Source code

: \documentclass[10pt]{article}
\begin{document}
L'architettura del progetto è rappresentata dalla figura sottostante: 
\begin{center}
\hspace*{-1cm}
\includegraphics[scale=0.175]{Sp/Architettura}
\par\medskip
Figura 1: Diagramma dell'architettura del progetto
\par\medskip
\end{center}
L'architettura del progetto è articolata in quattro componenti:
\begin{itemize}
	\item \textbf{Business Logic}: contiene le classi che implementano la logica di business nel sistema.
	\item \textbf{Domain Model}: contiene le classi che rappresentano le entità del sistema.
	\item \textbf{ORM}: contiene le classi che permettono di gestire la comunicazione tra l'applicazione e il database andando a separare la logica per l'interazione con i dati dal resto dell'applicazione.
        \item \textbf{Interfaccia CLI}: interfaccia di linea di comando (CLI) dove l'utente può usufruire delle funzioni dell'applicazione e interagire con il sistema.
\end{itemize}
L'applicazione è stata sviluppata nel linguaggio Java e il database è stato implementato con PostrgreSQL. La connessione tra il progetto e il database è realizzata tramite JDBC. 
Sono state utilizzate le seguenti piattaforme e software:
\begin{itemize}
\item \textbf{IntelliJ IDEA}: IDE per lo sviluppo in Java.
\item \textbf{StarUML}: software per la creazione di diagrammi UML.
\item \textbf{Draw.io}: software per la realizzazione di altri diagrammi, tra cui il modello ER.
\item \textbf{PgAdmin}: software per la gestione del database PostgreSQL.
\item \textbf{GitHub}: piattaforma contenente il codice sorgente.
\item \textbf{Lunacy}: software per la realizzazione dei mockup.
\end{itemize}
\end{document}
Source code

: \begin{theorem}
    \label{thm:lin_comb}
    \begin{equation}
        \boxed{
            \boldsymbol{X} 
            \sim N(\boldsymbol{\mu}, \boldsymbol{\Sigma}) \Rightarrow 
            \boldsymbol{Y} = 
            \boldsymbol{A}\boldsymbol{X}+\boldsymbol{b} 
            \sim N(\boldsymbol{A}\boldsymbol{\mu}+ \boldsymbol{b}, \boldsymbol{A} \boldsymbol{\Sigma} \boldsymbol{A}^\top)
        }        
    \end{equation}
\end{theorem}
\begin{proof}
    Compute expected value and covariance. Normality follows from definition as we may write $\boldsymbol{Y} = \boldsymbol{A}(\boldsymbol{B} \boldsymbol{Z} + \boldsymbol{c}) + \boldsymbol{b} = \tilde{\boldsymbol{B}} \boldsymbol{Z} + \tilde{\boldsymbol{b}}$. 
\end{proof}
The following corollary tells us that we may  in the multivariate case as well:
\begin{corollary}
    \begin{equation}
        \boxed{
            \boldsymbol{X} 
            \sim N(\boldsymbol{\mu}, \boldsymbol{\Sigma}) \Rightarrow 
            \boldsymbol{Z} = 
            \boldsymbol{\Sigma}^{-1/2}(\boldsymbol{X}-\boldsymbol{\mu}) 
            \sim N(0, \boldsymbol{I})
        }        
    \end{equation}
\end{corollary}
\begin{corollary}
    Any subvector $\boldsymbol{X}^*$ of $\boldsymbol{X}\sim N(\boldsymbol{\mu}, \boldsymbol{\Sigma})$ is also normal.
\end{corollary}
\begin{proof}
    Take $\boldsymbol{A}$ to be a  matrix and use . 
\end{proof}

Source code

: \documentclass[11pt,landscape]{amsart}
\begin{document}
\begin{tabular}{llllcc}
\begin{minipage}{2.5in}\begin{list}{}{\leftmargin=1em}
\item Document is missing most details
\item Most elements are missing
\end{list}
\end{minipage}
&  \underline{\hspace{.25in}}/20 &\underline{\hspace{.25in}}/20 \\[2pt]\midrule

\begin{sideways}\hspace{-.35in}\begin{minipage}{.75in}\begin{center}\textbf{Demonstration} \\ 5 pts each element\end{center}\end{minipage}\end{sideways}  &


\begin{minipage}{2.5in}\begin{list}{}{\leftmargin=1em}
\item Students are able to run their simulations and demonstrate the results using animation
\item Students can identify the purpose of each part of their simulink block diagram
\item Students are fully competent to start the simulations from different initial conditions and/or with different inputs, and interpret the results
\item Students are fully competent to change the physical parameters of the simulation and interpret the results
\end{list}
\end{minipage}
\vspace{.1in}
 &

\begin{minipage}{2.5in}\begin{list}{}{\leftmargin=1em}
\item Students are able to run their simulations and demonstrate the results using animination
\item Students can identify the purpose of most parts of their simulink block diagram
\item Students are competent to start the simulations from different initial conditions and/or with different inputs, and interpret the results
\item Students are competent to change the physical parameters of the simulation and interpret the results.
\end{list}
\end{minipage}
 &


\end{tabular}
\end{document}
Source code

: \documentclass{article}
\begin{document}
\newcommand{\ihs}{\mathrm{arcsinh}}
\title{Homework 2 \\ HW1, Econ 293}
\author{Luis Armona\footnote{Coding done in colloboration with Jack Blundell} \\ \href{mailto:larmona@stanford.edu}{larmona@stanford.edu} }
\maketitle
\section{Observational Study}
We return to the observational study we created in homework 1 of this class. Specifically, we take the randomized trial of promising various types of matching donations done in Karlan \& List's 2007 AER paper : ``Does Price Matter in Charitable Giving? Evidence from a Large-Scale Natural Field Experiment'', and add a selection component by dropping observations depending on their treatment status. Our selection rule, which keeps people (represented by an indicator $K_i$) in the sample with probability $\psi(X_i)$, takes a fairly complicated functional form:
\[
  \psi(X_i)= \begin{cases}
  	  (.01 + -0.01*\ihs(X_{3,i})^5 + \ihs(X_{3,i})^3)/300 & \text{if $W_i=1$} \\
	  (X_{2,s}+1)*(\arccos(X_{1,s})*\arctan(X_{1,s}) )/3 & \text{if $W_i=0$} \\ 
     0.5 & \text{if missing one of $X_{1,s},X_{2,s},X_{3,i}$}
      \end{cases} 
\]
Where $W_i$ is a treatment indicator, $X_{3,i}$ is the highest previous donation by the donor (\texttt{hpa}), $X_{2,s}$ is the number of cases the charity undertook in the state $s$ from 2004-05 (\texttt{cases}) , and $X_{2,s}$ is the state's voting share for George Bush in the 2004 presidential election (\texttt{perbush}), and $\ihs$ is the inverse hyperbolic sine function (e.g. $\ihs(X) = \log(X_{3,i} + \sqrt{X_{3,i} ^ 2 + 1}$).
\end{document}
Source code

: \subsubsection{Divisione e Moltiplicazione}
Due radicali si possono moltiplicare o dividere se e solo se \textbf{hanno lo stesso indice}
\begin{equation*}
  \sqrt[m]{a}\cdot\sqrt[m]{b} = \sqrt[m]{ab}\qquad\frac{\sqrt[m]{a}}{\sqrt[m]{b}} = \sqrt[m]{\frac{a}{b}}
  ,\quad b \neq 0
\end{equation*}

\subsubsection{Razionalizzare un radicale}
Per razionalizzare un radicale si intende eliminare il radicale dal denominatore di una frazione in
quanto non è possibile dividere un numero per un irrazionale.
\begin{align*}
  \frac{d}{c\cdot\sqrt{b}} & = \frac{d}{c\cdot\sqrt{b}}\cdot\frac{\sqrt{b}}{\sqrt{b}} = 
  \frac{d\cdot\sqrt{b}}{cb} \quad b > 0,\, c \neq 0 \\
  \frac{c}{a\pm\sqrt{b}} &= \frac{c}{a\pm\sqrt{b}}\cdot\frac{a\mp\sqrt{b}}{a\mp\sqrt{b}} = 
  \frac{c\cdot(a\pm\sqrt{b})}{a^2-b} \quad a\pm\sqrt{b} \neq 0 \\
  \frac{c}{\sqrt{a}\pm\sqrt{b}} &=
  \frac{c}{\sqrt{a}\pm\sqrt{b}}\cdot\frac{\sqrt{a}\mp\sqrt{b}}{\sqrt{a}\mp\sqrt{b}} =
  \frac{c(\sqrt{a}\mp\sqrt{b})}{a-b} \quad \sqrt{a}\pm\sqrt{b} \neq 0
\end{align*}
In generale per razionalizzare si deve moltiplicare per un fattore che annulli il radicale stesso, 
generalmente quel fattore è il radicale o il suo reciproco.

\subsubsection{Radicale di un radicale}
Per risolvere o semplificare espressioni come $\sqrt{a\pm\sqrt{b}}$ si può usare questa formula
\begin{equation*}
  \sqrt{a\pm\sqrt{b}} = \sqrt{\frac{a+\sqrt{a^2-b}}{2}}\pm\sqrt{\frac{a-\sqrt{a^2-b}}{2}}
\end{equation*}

**Goal of the exercise**
How many of the lines above include the string "competent"? Only the number should be written.

**Reply**
4